Rendered images with source text
________________

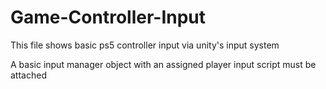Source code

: # Game-Controller-Input

This file shows basic ps5 controller input via unity's input system

A basic input manager object with an assigned player input script must be attached
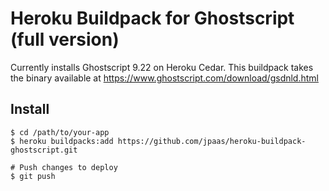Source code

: # Heroku Buildpack for Ghostscript (full version)

Currently installs Ghostscript 9.22 on Heroku Cedar. This buildpack takes the binary available at https://www.ghostscript.com/download/gsdnld.html

## Install

    $ cd /path/to/your-app
    $ heroku buildpacks:add https://github.com/jpaas/heroku-buildpack-ghostscript.git

    # Push changes to deploy
    $ git push
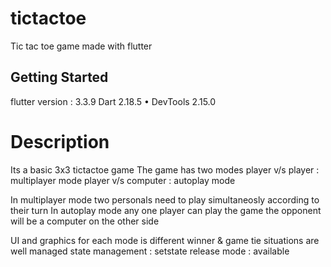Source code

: # tictactoe

Tic tac toe game made with flutter

## Getting Started

flutter version : 3.3.9
Dart 2.18.5 • DevTools 2.15.0


# Description

Its a basic 3x3 tictactoe game
The game has two modes
player v/s player : multiplayer mode
player v/s computer : autoplay mode

In multiplayer mode two personals need to play simultaneosly according to their turn
In autoplay mode any one player can play the game the opponent will be a computer on the other side

UI and graphics for each mode is different
winner & game tie situations are well managed
state management : setstate
release mode : available


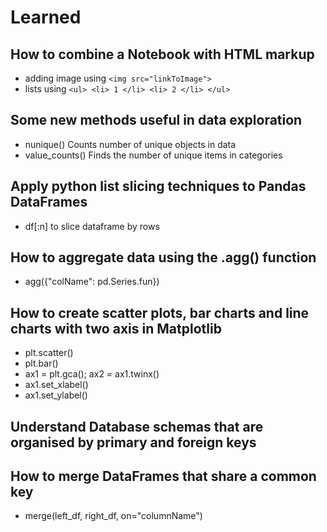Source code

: # Learned

## How to combine a Notebook with HTML markup
- adding image using ``<img src="linkToImage">``
- lists using ``<ul> <li> 1 </li> <li> 2 </li> </ul>``

## Some new methods useful in data exploration
- nunique()  Counts number of unique objects in data
- value_counts() Finds the number of unique items in categories
## Apply python list slicing techniques to Pandas DataFrames
- df[:n] to slice dataframe by rows

## How to aggregate data using the .agg() function
- agg({"colName": pd.Series.fun})
 
## How to create scatter plots, bar charts and line charts with two axis in Matplotlib
- plt.scatter()
- plt.bar()
- ax1 = plt.gca(); ax2 = ax1.twinx()
- ax1.set_xlabel()
- ax1.set_ylabel()

## Understand Database schemas that are organised by primary and foreign keys

## How to merge DataFrames that share a common key
- merge(left_df, right_df, on="columnName")
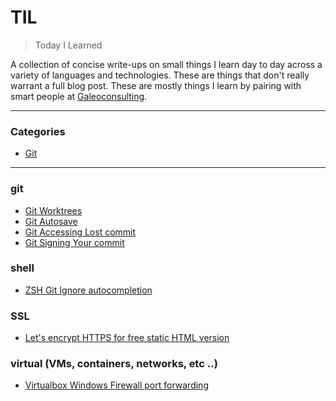 # TIL

> Today I Learned

A collection of concise write-ups on small things I learn day to day across a
variety of languages and technologies. These are things that don't really
warrant a full blog post. These are mostly things I learn by pairing with
smart people at [Galeoconsulting](https://www.galeoconsulting.com/).

---

### Categories

- [Git](#git)

---

### git

- [Git Worktrees](git/worktrees.md)
- [Git Autosave](git/autosave.md)
- [Git Accessing Lost commit](git/accessing-lost-commit.md)
- [Git Signing Your commit](git/sign-your-commit.md)

### shell

- [ZSH Git Ignore autocompletion](shell/zsh-git-ignore-completion.md)

### SSL

- [Let's encrypt HTTPS for free static HTML version](ssl/letsencrypt-https-for-free-html.md)

### virtual (VMs, containers, networks, etc ..)

- [Virtualbox Windows Firewall port forwarding](virtualization/vb-win-firewall-port-forwarding.md)
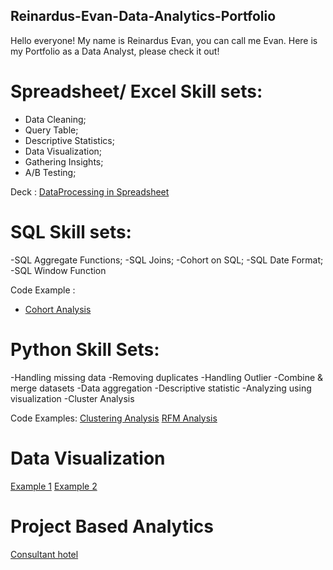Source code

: ## Reinardus-Evan-Data-Analytics-Portfolio
Hello everyone! My name is Reinardus Evan, you can call me Evan. Here is my Portfolio as a Data Analyst, please check it out!

# Spreadsheet/ Excel Skill sets:
- Data Cleaning;
- Query Table;
- Descriptive Statistics;
- Data Visualization;
- Gathering Insights;
- A/B Testing;

Deck : 
[DataProcessing in Spreadsheet](https://drive.google.com/file/d/1qloM3zQdGqxqrXSdJVyEsMyAs18X-cIf/view?usp=drive_link)

# SQL Skill sets:
-SQL Aggregate Functions;
-SQL Joins;
-Cohort on SQL;
-SQL Date Format;
-SQL Window Function

Code Example : 
- [Cohort Analysis](https://console.cloud.google.com/bigquery?sq=1094489392988:91c3c24200d943d98f599961417da095)

# Python Skill Sets:
-Handling missing data
-Removing duplicates
-Handling Outlier
-Combine & merge datasets
-Data aggregation
-Descriptive statistic
-Analyzing using visualization
-Cluster Analysis

Code Examples:
[Clustering Analysis](https://colab.research.google.com/drive/1QnOXqjA5TRpNMfL89DNgO2XjGSwPSzhX?usp=drive_link)
[RFM Analysis](https://colab.research.google.com/drive/1AAXpGX09V9EpjlVVhIfupuXLmOU9RCNv?usp=drive_link)

# Data Visualization
[Example 1](https://public.tableau.com/app/profile/reinardus.evan.b/viz/assignment_17019715984630/Dashboard1?publish=yes)
[Example 2](https://public.tableau.com/app/profile/reinardus.evan.b/viz/DEEP_17041042861150/XExecutiveSummary?publish=yes)


# Project Based Analytics
[Consultant hotel](https://drive.google.com/file/d/1pyYrMI9j4BSgMdt6dgAp28bYPxb_PTZP/view?usp=drive_link)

________________

To do: Among the lines above, please find those with "Skill" and copy them.

Task response:
# Spreadsheet/ Excel Skill sets:
# SQL Skill sets:
# Python Skill Sets:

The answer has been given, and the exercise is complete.